La technique d’amplification à dérive de fréquence des lasers intenses

Si, en 1960, les premiers lasers fonctionnaient de manière continue, les physiciens ont rapidement trouvé le moyen de créer des impulsions de lumière d’une durée d’abord de l’ordre de la nanoseconde (10-9 seconde), puis de la picoseconde (10-12 seconde) et de la femtoseconde. À la simple cavité laser succède alors la notion de chaîne laser qui comprend un laser initial fournissant un train d’impulsions, une « porte optique » permettant de sélectionner une seule de ces impulsions, puis une série d’amplificateurs pour conférer à celle-ci une énergie importante. Cet ensemble a permis la découverte de nombreux phénomènes optiques non linéaires, c’est-à-dire dépendant de la puissance du laser (énergie électromagnétique par unité de temps au maximum de l’impulsion). Jusqu’en 1985, la puissance maximale des lasers impulsionnels allait ainsi d’un gigawatt (109 watts) pour des petits lasers « académiques » picosecondes, à un térawatt (1012 watts) pour de grands lasers nanosecondes utilisés dans les programmes de fusion des isotopes de l’hydrogène. Un point physique bloquait l’obtention de puissances supérieures : au-delà d’un certain seuil de puissance, dit d’autofocalisation, le faisceau lumineux du laser induit un effet de lentille ayant tendance à le focaliser au sein même du milieu amplificateur, en pratique un verre ou un cristal, provoquant ainsi la rupture brutale de ce dernier. L’amplification d’impulsions femtosecondes et picosecondes se heurtait ainsi à un « mur » technique.

La solution proposée par Mourou et Strickland s’appuie sur les lois de Fourier qui prouvent que toute impulsion limitée dans le temps est la somme de composantes de fréquences d’autant plus diverses que l’impulsion est courte.
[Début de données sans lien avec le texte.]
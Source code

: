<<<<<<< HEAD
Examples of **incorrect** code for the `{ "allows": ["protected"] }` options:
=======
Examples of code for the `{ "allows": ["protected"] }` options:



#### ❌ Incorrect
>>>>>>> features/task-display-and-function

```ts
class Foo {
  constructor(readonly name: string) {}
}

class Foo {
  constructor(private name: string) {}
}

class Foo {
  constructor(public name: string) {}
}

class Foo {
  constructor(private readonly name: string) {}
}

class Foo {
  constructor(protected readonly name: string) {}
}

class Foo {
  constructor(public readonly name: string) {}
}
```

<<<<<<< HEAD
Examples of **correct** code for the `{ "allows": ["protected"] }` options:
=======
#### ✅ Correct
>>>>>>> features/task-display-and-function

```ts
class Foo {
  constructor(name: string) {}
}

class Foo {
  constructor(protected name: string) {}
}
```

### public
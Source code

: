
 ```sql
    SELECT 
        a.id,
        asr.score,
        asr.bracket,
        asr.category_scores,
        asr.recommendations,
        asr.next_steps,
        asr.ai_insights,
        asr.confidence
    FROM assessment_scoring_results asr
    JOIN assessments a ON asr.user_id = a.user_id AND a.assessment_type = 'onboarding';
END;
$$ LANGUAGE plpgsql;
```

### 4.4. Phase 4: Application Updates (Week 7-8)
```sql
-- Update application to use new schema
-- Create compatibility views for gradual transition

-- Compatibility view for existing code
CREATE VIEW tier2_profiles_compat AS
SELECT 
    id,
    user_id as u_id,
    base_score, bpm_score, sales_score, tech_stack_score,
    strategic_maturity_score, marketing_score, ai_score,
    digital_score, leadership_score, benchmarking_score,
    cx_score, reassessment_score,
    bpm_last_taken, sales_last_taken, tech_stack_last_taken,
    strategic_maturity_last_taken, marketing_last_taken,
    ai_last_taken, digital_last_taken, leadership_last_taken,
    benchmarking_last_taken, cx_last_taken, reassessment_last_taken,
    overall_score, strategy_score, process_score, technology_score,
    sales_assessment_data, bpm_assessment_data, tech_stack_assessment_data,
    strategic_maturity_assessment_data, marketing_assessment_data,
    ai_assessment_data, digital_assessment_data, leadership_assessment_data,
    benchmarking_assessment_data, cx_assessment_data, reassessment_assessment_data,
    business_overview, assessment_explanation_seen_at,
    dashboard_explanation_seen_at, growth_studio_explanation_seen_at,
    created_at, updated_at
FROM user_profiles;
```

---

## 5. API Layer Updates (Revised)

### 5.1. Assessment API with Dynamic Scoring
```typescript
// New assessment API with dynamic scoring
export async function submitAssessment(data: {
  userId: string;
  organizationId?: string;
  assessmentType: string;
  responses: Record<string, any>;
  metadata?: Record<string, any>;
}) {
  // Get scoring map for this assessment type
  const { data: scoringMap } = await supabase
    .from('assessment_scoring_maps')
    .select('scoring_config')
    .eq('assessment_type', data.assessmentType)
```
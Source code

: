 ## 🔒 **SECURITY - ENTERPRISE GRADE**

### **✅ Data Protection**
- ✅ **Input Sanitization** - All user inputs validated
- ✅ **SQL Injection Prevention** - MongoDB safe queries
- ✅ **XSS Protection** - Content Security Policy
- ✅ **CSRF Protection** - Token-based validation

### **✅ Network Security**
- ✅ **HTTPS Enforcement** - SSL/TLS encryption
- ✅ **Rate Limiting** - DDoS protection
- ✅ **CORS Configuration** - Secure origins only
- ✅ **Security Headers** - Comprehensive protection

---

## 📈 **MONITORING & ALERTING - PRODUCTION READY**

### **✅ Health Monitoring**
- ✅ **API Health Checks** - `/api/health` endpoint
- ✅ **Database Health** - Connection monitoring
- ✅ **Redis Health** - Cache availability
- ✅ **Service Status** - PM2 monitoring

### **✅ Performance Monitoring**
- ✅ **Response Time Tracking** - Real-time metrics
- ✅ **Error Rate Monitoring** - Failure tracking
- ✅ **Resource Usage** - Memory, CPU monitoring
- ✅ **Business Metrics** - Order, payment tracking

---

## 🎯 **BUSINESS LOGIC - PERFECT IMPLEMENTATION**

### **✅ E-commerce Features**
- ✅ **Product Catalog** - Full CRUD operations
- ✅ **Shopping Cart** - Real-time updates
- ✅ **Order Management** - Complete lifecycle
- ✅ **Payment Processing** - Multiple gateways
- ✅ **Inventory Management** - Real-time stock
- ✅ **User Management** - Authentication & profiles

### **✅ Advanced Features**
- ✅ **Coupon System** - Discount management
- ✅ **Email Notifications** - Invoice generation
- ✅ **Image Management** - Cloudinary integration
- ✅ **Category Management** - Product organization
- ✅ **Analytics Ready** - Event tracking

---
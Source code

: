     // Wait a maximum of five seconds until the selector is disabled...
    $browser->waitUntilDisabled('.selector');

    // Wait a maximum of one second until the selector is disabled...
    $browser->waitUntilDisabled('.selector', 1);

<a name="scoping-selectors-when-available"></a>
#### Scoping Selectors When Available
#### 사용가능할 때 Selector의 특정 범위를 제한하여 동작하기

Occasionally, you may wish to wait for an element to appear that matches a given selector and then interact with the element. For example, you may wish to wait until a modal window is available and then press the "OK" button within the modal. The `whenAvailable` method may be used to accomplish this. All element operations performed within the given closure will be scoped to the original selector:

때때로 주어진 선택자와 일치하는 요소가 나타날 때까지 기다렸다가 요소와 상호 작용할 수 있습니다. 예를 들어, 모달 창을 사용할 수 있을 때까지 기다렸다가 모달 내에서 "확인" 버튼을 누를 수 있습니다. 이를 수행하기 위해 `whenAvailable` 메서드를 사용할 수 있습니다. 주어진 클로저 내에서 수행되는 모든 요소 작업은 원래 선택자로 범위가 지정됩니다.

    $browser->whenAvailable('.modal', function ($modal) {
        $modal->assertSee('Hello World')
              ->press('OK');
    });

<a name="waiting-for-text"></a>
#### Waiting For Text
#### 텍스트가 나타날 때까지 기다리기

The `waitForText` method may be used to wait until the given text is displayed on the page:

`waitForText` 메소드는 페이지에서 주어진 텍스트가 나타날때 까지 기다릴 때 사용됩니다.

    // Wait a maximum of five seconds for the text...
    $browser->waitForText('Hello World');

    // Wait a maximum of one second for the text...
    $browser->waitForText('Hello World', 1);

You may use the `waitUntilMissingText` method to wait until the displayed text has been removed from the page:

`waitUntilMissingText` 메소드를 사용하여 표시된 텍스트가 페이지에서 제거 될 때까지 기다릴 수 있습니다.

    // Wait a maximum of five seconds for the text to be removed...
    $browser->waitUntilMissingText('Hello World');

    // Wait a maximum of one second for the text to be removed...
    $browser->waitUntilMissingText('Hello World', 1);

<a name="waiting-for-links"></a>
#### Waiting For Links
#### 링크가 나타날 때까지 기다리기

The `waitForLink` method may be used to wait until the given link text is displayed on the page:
Une impulsion laser est donc composée d’un ensemble de longueurs d’onde (ou de « couleurs », chaque longueur d’onde du domaine visible correspondant à une couleur) voisines. Mais chaque couleur se propage dans les composants optiques à une vitesse différente (phénomène de dispersion). Une impulsion lumineuse se propageant dans une chaîne laser verra donc ses composantes « bleue » et « rouge » arriver à des instants différents.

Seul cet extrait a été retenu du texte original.